In the pooled population (n = 549), TRAEs were reported in 388 (70.7%) patients (grade 1: 124 [22.6%]; grade 2: 117 [21.3%]; grade ≥ 3: 147 [26.8%]). Gastrointestinal and hepatic TRAEs, including diarrhea (171 [31.1%]), nausea (80 [14.6%]), elevated alanine aminotransferase (ALT; 68 [12.4%]), and elevated aspartate aminotransferase (AST; 67 [12.2%]) were the most common (≥10%). Dose interruption and dose reduction of sotorasib resulted in the resolution of >90% of diarrhea events; median time to resolution were 18.0 days and 22.0 days, respectively. Similar trends were observed for elevated ALT and AST events. Patients who stopped immunotherapy <3 months before initiating sotorasib had a higher incidence of treatment-related hepatotoxicity (80/240 [33.3%]) than those who stopped immunotherapy ≥3 months before initiating sotorasib (26/188 [13.8%]).
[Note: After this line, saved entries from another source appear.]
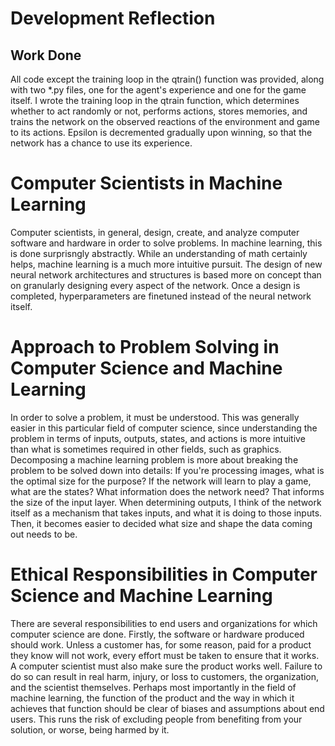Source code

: 

# Development Reflection

## Work Done
All code except the training loop in the qtrain() function was provided, along with two \*.py files, one for the agent's experience and one for the game itself. I wrote the training loop in the qtrain function, which determines whether to act randomly or not, performs actions, stores memories, and trains the network on the observed reactions of the environment and game to its actions. Epsilon is decremented gradually upon winning, so that the network has a chance to use its experience.

# Computer Scientists in Machine Learning
   Computer scientists, in general, design, create, and analyze computer software and hardware in order to solve problems. In machine learning, this is done surprisngly abstractly. While an understanding of math certainly helps, machine learning is a much more intuitive pursuit. The design of new neural network architectures and structures is based more on concept than on granularly designing every aspect of the network. Once a design is completed, hyperparameters are finetuned instead of the neural network itself.
    
# Approach to Problem Solving in Computer Science and Machine Learning
   In order to solve a problem, it must be understood. This was generally easier in this particular field of computer science, since understanding the problem in terms of inputs, outputs, states, and actions is more intuitive than what is sometimes required in other fields, such as graphics. Decomposing a machine learning problem is more about breaking the problem to be solved down into details: If you're processing images, what is the optimal size for the purpose? If the network will learn to play a game, what are the states? What information does the network need? That informs the size of the input layer. When determining outputs, I think of the network itself as a mechanism that takes inputs, and what it is doing to those inputs. Then, it becomes easier to decided what size and shape the data coming out needs to be.
    
# Ethical Responsibilities in Computer Science and Machine Learning
   There are several responsibilities to end users and organizations for which computer science are done. Firstly, the software or hardware produced should work. Unless a customer has, for some reason, paid for a product they know will not work, every effort must be taken to ensure that it works. A computer scientist must also make sure the product works well. Failure to do so can result in real harm, injury, or loss to customers, the organization, and the scientist themselves. Perhaps most importantly in the field of machine learning, the function of the product and the way in which it achieves that function should be clear of biases and assumptions about end users. This runs the risk of excluding people from benefiting from your solution, or worse, being harmed by it.
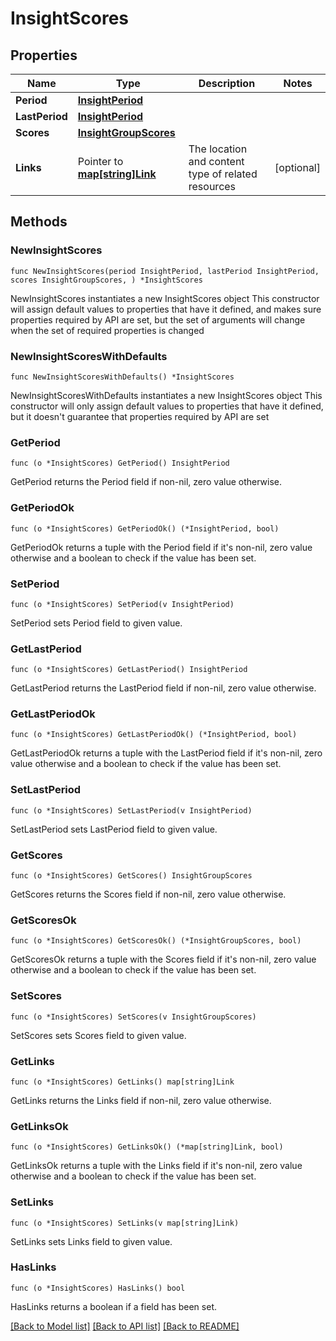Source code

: # InsightScores

## Properties

Name | Type | Description | Notes
------------ | ------------- | ------------- | -------------
**Period** | [**InsightPeriod**](InsightPeriod.md) |  | 
**LastPeriod** | [**InsightPeriod**](InsightPeriod.md) |  | 
**Scores** | [**InsightGroupScores**](InsightGroupScores.md) |  | 
**Links** | Pointer to [**map[string]Link**](Link.md) | The location and content type of related resources | [optional] 

## Methods

### NewInsightScores

`func NewInsightScores(period InsightPeriod, lastPeriod InsightPeriod, scores InsightGroupScores, ) *InsightScores`

NewInsightScores instantiates a new InsightScores object
This constructor will assign default values to properties that have it defined,
and makes sure properties required by API are set, but the set of arguments
will change when the set of required properties is changed

### NewInsightScoresWithDefaults

`func NewInsightScoresWithDefaults() *InsightScores`

NewInsightScoresWithDefaults instantiates a new InsightScores object
This constructor will only assign default values to properties that have it defined,
but it doesn't guarantee that properties required by API are set

### GetPeriod

`func (o *InsightScores) GetPeriod() InsightPeriod`

GetPeriod returns the Period field if non-nil, zero value otherwise.

### GetPeriodOk

`func (o *InsightScores) GetPeriodOk() (*InsightPeriod, bool)`

GetPeriodOk returns a tuple with the Period field if it's non-nil, zero value otherwise
and a boolean to check if the value has been set.

### SetPeriod

`func (o *InsightScores) SetPeriod(v InsightPeriod)`

SetPeriod sets Period field to given value.


### GetLastPeriod

`func (o *InsightScores) GetLastPeriod() InsightPeriod`

GetLastPeriod returns the LastPeriod field if non-nil, zero value otherwise.

### GetLastPeriodOk

`func (o *InsightScores) GetLastPeriodOk() (*InsightPeriod, bool)`

GetLastPeriodOk returns a tuple with the LastPeriod field if it's non-nil, zero value otherwise
and a boolean to check if the value has been set.

### SetLastPeriod

`func (o *InsightScores) SetLastPeriod(v InsightPeriod)`

SetLastPeriod sets LastPeriod field to given value.


### GetScores

`func (o *InsightScores) GetScores() InsightGroupScores`

GetScores returns the Scores field if non-nil, zero value otherwise.

### GetScoresOk

`func (o *InsightScores) GetScoresOk() (*InsightGroupScores, bool)`

GetScoresOk returns a tuple with the Scores field if it's non-nil, zero value otherwise
and a boolean to check if the value has been set.

### SetScores

`func (o *InsightScores) SetScores(v InsightGroupScores)`

SetScores sets Scores field to given value.


### GetLinks

`func (o *InsightScores) GetLinks() map[string]Link`

GetLinks returns the Links field if non-nil, zero value otherwise.

### GetLinksOk

`func (o *InsightScores) GetLinksOk() (*map[string]Link, bool)`

GetLinksOk returns a tuple with the Links field if it's non-nil, zero value otherwise
and a boolean to check if the value has been set.

### SetLinks

`func (o *InsightScores) SetLinks(v map[string]Link)`

SetLinks sets Links field to given value.

### HasLinks

`func (o *InsightScores) HasLinks() bool`

HasLinks returns a boolean if a field has been set.


[[Back to Model list]](../README.md#documentation-for-models) [[Back to API list]](../README.md#documentation-for-api-endpoints) [[Back to README]](../README.md)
Treatment-related pneumonitis/interstitial lung disease (ILD) and corrected QT (QTc) prolongation were observed in 9 (1.6%) and 4 (0.7%) patients, respectively. Two (0.4%) patients died with TRAEs, 1 with ILD whose ultimate cause of death was disease progression, and the other with an unknown cause.

Conclusions

Sotorasib has a well-characterized safety profile in patients with KRAS G12C-mutated advanced NSCLC, and key risks are manageable with dose modification.